##### DATA

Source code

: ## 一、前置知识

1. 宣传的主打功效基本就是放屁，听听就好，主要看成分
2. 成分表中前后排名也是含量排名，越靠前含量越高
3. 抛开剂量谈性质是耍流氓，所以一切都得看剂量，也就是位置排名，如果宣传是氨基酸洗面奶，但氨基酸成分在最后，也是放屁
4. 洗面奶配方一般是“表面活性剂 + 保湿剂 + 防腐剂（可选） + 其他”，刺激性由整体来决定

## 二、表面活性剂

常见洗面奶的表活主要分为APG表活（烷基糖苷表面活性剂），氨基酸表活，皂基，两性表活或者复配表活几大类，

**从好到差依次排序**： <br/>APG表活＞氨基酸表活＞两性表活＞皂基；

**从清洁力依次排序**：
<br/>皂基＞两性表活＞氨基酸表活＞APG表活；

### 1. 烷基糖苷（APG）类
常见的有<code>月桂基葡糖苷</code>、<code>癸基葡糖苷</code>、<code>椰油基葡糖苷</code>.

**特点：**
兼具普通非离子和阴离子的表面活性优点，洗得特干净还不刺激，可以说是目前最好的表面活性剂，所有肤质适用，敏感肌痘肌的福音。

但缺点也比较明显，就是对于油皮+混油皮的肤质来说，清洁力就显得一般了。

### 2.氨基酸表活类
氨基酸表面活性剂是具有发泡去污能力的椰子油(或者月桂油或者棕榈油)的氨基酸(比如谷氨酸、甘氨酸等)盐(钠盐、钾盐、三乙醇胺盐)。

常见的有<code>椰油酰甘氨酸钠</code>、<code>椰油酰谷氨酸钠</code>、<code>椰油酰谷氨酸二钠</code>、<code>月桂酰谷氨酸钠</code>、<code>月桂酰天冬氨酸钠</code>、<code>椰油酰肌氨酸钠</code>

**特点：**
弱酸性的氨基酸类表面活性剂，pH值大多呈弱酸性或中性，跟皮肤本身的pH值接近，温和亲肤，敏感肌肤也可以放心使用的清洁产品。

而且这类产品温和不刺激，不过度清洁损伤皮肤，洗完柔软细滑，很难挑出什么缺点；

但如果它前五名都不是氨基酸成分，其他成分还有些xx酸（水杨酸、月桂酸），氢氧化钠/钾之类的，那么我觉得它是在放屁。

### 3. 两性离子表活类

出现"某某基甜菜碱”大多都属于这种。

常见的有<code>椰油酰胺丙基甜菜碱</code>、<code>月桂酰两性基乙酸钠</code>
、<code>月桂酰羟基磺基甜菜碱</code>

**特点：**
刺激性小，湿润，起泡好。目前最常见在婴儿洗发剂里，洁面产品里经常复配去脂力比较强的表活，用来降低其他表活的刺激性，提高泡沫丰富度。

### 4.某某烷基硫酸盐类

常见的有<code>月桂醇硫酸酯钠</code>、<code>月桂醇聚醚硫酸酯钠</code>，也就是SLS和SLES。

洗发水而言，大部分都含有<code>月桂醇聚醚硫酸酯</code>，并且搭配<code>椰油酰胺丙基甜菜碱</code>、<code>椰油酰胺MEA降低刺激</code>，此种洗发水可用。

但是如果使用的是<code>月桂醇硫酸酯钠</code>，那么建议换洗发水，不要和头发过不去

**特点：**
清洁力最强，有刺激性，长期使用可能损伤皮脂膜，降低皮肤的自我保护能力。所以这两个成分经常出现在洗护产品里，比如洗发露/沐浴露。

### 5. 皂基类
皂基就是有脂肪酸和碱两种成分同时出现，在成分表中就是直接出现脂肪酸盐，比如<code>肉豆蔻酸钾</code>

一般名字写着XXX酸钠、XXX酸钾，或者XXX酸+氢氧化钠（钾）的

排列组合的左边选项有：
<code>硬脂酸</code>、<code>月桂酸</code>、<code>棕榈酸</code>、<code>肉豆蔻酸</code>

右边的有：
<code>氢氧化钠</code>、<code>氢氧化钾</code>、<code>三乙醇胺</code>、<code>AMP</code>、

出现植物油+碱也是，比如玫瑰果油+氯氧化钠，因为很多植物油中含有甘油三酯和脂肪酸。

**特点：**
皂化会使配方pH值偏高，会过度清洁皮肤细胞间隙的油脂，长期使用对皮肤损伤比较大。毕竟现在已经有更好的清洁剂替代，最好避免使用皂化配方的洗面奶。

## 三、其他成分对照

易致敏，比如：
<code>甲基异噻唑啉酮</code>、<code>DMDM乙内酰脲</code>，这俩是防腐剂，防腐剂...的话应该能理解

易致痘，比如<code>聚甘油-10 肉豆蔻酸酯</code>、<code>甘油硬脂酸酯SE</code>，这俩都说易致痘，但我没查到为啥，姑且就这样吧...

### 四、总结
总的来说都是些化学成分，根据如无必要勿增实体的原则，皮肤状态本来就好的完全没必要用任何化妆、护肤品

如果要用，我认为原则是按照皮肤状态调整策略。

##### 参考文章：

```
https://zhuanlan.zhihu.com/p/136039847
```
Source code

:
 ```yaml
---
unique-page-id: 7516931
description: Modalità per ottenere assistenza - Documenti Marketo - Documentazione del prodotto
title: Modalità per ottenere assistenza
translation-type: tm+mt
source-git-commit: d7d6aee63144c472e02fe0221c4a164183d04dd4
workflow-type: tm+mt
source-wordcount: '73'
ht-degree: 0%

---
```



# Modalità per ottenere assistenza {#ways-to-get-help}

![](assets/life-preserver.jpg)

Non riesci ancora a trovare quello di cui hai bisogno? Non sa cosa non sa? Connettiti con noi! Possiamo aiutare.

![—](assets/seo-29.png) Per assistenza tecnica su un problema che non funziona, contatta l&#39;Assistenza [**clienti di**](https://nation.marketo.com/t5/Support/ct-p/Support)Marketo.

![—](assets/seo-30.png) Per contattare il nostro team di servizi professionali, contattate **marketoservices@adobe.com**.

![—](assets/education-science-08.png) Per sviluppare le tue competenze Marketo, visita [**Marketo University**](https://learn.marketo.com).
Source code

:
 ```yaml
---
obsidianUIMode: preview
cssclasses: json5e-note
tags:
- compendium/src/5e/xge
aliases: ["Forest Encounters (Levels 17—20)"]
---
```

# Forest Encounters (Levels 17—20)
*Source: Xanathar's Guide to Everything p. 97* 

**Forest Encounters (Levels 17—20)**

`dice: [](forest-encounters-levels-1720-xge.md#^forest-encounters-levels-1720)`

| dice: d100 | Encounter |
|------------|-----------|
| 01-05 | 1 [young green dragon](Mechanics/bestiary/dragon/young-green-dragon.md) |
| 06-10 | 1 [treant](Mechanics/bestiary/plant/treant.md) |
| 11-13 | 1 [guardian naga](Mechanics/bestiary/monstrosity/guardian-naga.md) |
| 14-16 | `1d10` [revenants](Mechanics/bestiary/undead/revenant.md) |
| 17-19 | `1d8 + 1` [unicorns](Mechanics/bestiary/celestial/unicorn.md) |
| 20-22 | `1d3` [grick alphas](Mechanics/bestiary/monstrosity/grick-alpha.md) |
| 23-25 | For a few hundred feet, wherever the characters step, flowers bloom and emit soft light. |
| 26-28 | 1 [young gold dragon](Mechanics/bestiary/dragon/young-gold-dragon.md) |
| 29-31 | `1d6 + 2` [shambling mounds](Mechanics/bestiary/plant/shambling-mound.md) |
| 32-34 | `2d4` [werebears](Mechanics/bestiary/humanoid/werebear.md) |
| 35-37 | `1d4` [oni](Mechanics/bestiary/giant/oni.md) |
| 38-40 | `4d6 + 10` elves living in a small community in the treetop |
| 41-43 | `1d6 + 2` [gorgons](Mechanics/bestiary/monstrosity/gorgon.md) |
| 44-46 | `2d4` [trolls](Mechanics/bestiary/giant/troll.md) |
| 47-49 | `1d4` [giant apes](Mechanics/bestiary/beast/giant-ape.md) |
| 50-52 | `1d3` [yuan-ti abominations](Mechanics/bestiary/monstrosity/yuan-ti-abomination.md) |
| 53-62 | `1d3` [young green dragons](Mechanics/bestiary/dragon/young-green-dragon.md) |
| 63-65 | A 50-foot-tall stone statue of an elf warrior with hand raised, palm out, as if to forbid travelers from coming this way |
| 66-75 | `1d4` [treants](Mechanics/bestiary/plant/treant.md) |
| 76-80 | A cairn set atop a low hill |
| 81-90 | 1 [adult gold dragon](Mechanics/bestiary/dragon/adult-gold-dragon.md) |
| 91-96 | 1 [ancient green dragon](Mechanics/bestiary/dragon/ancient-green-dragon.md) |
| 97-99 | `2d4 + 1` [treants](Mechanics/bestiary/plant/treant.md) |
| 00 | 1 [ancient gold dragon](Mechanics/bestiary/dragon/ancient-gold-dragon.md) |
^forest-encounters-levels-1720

##########

EXERCISE BRIEF:
Exactly the lines running from the top of the records to the line that contains "### 1. 烷基糖苷（APG）类", inclusive, must be set down, and nothing more.

ANSWER FOR THE TASK:
Source code

: ## 一、前置知识

1. 宣传的主打功效基本就是放屁，听听就好，主要看成分
2. 成分表中前后排名也是含量排名，越靠前含量越高
3. 抛开剂量谈性质是耍流氓，所以一切都得看剂量，也就是位置排名，如果宣传是氨基酸洗面奶，但氨基酸成分在最后，也是放屁
4. 洗面奶配方一般是“表面活性剂 + 保湿剂 + 防腐剂（可选） + 其他”，刺激性由整体来决定

## 二、表面活性剂

常见洗面奶的表活主要分为APG表活（烷基糖苷表面活性剂），氨基酸表活，皂基，两性表活或者复配表活几大类，

**从好到差依次排序**： <br/>APG表活＞氨基酸表活＞两性表活＞皂基；

**从清洁力依次排序**：
<br/>皂基＞两性表活＞氨基酸表活＞APG表活；

### 1. 烷基糖苷（APG）类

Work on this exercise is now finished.